In realtà c’è bisogno di una risposta seria. C’ho pensato parecchio ma alla fine non ne vorrei nessuno. Se avessi un superpotere dovrei usarlo per migliorare la vita di tutti ma questo sarebbe impossibile. Per esempio, avevo pensato al potere di rendere inattiva, all’occorrenza, qualsiasi arma, dalle bombe atomiche ad un semplice bastone. Ma magari gli uomini troverebbero altre armi immateriali, come il potere del denaro, per rendere gli altri schiavi e così il mio superpotere non servirebbe a niente. In un mondo cosi complesso e dove tutto si incrocia e si rapporta, un solo superpotere non ha potere.
“Una bottiglia di vino contiene più filosofia che tutti i libri del mondo.” (Louis Pasteur)
Qual è la bottiglia con dentro tutta la tua filosofia di vita?
Quella che berrò domani, o dopodomani, o tra un mese. Per me il vino è curiosità, scoperta, storia, tradizione, genio, fatica, sogno. Quando faranno un vino che contiene queste e altre mille cose allora avrò trovato quella bottiglia. Intanto è bello avere migliaia di bottiglie e la mia filosofia di vita che suggerisce: Apri quella!
“Non conta da dove vieni, ma dove stai andando.” (Ella Fitzgerald)

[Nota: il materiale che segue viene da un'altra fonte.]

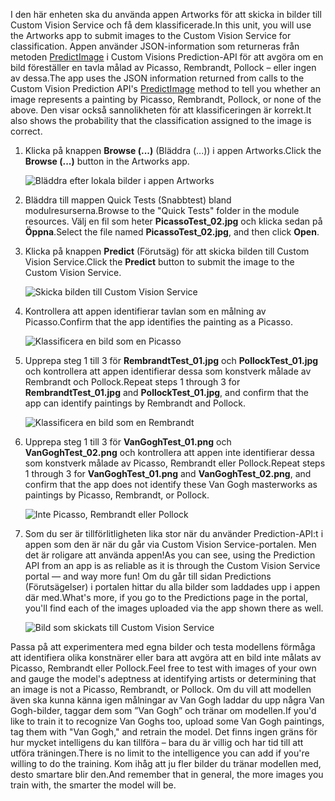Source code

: <span data-ttu-id="faa2f-101">I den här enheten ska du använda appen Artworks för att skicka in bilder till Custom Vision Service och få dem klassificerade.</span><span class="sxs-lookup"><span data-stu-id="faa2f-101">In this unit, you will use the Artworks app to submit images to the Custom Vision Service for classification.</span></span> <span data-ttu-id="faa2f-102">Appen använder JSON-information som returneras från metoden [PredictImage](https://southcentralus.dev.cognitive.microsoft.com/docs/services/eb68250e4e954d9bae0c2650db79c653/operations/58acd3c1ef062f0344a42814) i Custom Visions Prediction-API för att avgöra om en bild föreställer en tavla målad av Picasso, Rembrandt, Pollock – eller ingen av dessa.</span><span class="sxs-lookup"><span data-stu-id="faa2f-102">The app uses the JSON information returned from calls to the Custom Vision Prediction API's [PredictImage](https://southcentralus.dev.cognitive.microsoft.com/docs/services/eb68250e4e954d9bae0c2650db79c653/operations/58acd3c1ef062f0344a42814) method to tell you whether an image represents a painting by Picasso, Rembrandt, Pollock, or none of the above.</span></span> <span data-ttu-id="faa2f-103">Den visar också sannolikheten för att klassificeringen är korrekt.</span><span class="sxs-lookup"><span data-stu-id="faa2f-103">It also shows the probability that the classification assigned to the image is correct.</span></span>

1. <span data-ttu-id="faa2f-104">Klicka på knappen **Browse (...)** (Bläddra (...)) i appen Artworks.</span><span class="sxs-lookup"><span data-stu-id="faa2f-104">Click the **Browse (...)** button in the Artworks app.</span></span> 

    ![Bläddra efter lokala bilder i appen Artworks](../media-draft/6-app-click-browse.png)

1. <span data-ttu-id="faa2f-106">Bläddra till mappen Quick Tests (Snabbtest) bland modulresurserna.</span><span class="sxs-lookup"><span data-stu-id="faa2f-106">Browse to the "Quick Tests" folder in the module resources.</span></span> <span data-ttu-id="faa2f-107">Välj en fil som heter **PicassoTest_02.jpg** och klicka sedan på **Öppna**.</span><span class="sxs-lookup"><span data-stu-id="faa2f-107">Select the file named **PicassoTest_02.jpg**, and then click **Open**.</span></span>

1. <span data-ttu-id="faa2f-108">Klicka på knappen **Predict** (Förutsäg) för att skicka bilden till Custom Vision Service.</span><span class="sxs-lookup"><span data-stu-id="faa2f-108">Click the **Predict** button to submit the image to the Custom Vision Service.</span></span>

    ![Skicka bilden till Custom Vision Service](../media-draft/6-app-click-predict.png)

1. <span data-ttu-id="faa2f-110">Kontrollera att appen identifierar tavlan som en målning av Picasso.</span><span class="sxs-lookup"><span data-stu-id="faa2f-110">Confirm that the app identifies the painting as a Picasso.</span></span>

    ![Klassificera en bild som en Picasso](../media-draft/6-app-prediction-01.png)

1. <span data-ttu-id="faa2f-112">Upprepa steg 1 till 3 för **RembrandtTest_01.jpg** och **PollockTest_01.jpg** och kontrollera att appen identifierar dessa som konstverk målade av Rembrandt och Pollock.</span><span class="sxs-lookup"><span data-stu-id="faa2f-112">Repeat steps 1 through 3 for **RembrandtTest_01.jpg** and **PollockTest_01.jpg**, and confirm that the app can identify paintings by Rembrandt and Pollock.</span></span>

    ![Klassificera en bild som en Rembrandt](../media-draft/6-app-prediction-02.png)

1. <span data-ttu-id="faa2f-114">Upprepa steg 1 till 3 för **VanGoghTest_01.png** och **VanGoghTest_02.png** och kontrollera att appen inte identifierar dessa som konstverk målade av Picasso, Rembrandt eller Pollock.</span><span class="sxs-lookup"><span data-stu-id="faa2f-114">Repeat steps 1 through 3 for **VanGoghTest_01.png** and **VanGoghTest_02.png**, and confirm that the app does not identify these Van Gogh masterworks as paintings by Picasso, Rembrandt, or Pollock.</span></span>

    ![Inte Picasso, Rembrandt eller Pollock](../media-draft/6-app-prediction-03.png)

1. <span data-ttu-id="faa2f-116">Som du ser är tillförlitligheten lika stor när du använder Prediction-API:t i appen som den är när du går via Custom Vision Service-portalen. Men det är roligare att använda appen!</span><span class="sxs-lookup"><span data-stu-id="faa2f-116">As you can see, using the Prediction API from an app is as reliable as it is through the Custom Vision Service portal — and way more fun!</span></span> <span data-ttu-id="faa2f-117">Om du går till sidan Predictions (Förutsägelser) i portalen hittar du alla bilder som laddades upp i appen där med.</span><span class="sxs-lookup"><span data-stu-id="faa2f-117">What's more, if you go to the Predictions page in the portal, you'll find each of the images uploaded via the app shown there as well.</span></span>

    ![Bild som skickats till Custom Vision Service](../media-draft/6-portal-all-predictions.png)

<span data-ttu-id="faa2f-119">Passa på att experimentera med egna bilder och testa modellens förmåga att identifiera olika konstnärer eller bara att avgöra att en bild inte målats av Picasso, Rembrandt eller Pollock.</span><span class="sxs-lookup"><span data-stu-id="faa2f-119">Feel free to test with images of your own and gauge the model's adeptness at identifying artists or determining that an image is not a Picasso, Rembrandt, or Pollock.</span></span> <span data-ttu-id="faa2f-120">Om du vill att modellen även ska kunna känna igen målningar av Van Gogh laddar du upp några Van Gogh-bilder, taggar dem som ”Van Gogh” och tränar om modellen.</span><span class="sxs-lookup"><span data-stu-id="faa2f-120">If you'd like to train it to recognize Van Goghs too, upload some Van Gogh paintings, tag them with "Van Gogh," and retrain the model.</span></span> <span data-ttu-id="faa2f-121">Det finns ingen gräns för hur mycket intelligens du kan tillföra – bara du är villig och har tid till att utföra träningen.</span><span class="sxs-lookup"><span data-stu-id="faa2f-121">There is no limit to the intelligence you can add if you're willing to do the training.</span></span> <span data-ttu-id="faa2f-122">Kom ihåg att ju fler bilder du tränar modellen med, desto smartare blir den.</span><span class="sxs-lookup"><span data-stu-id="faa2f-122">And remember that in general, the more images you train with, the smarter the model will be.</span></span>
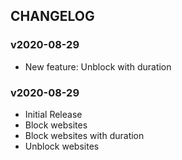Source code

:## CHANGELOG

### v2020-08-29

* New feature: Unblock with duration

### v2020-08-29

* Initial Release
* Block websites
* Block websites with duration
* Unblock websites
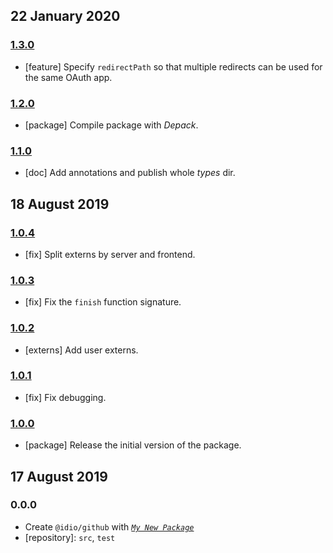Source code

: ## 22 January 2020

### [1.3.0](https://github.com/idiocc/github/compare/v1.2.0...v1.3.0)

- [feature] Specify `redirectPath` so that multiple redirects can be used for the same OAuth app.

### [1.2.0](https://github.com/idiocc/github/compare/v1.1.0...v1.2.0)

- [package] Compile package with _Depack_.

### [1.1.0](https://github.com/idiocc/github/compare/v1.0.4...v1.1.0)

- [doc] Add annotations and publish whole _types_ dir.

## 18 August 2019

### [1.0.4](https://github.com/idiocc/github/compare/v1.0.3...v1.0.4)

- [fix] Split externs by server and frontend.

### [1.0.3](https://github.com/idiocc/github/compare/v1.0.2...v1.0.3)

- [fix] Fix the `finish` function signature.

### [1.0.2](https://github.com/idiocc/github/compare/v1.0.1...v1.0.2)

- [externs] Add user externs.

### [1.0.1](https://github.com/idiocc/github/compare/v1.0.0...v1.0.1)

- [fix] Fix debugging.

### [1.0.0](https://github.com/idiocc/github/compare/v0.0.0-pre...v1.0.0)

- [package] Release the initial version of the package.

## 17 August 2019

### 0.0.0

- Create `@idio/github` with _[`My New Package`](https://mnpjs.org)_
- [repository]: `src`, `test`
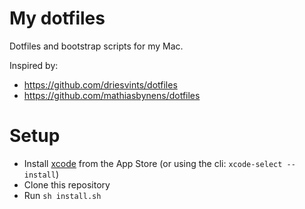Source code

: # My dotfiles

Dotfiles and bootstrap scripts for my Mac.

Inspired by:
- https://github.com/driesvints/dotfiles
- https://github.com/mathiasbynens/dotfiles

# Setup

- Install [xcode](https://developer.apple.com/xcode/) from the App Store (or using the cli: `xcode-select --install`)
- Clone this repository
- Run `sh install.sh`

Cosa vedi nel tuo futuro? E dove andrai?
Il compianto Gianni Mura diceva di usare la palla di lardo per vedere nel futuro. Io devo essere molto più modesto e quindi posso, al massimo, usare una pallina di pane, con risultati però immaginabili. Ma visto che sono un sognatore mi piacerebbe molto che quello che abbiamo iniziato a fare da pochi mesi avesse un grande successo e segnasse una strada per tutto il giornalismo online: sto parlando dell’abbonamento annuale che serve per consultare la nostra guida vini e molti altri articoli di Winesurf. Sarebbe un sogno e anche un ritorno alle origini: il giornalista affidabile, serio, scrive senza condizionamenti e vive grazie ai lettori che pagano per avere delle buone, serie e affidabili informazioni. Dove andrò? Spero di ritrovarmi tra 15-20 anni a festeggiare i grandi traguardi raggiunti dai miei figli e soprattutto da mia nipote. A quel punto potrei scriverci anche un articolo, magari l’ultimo, ma quello che uno sogna per tutta la vita di scrivere (e qui si ritorna all’inizio).
Non tutti sanno che...
Non so se rispondo a tono ma non tutti sanno che mia moglie è molto più brava di me nell’assaggiare il vino (non è che ci voglia molto). Ha un naso finissimo e molte volte mi rivolgo a lei per avere un quadro aromatico chiaro e trarne conseguenze. Del resto è figlia di un enologo e io di un signore che vendeva macchine per cucire.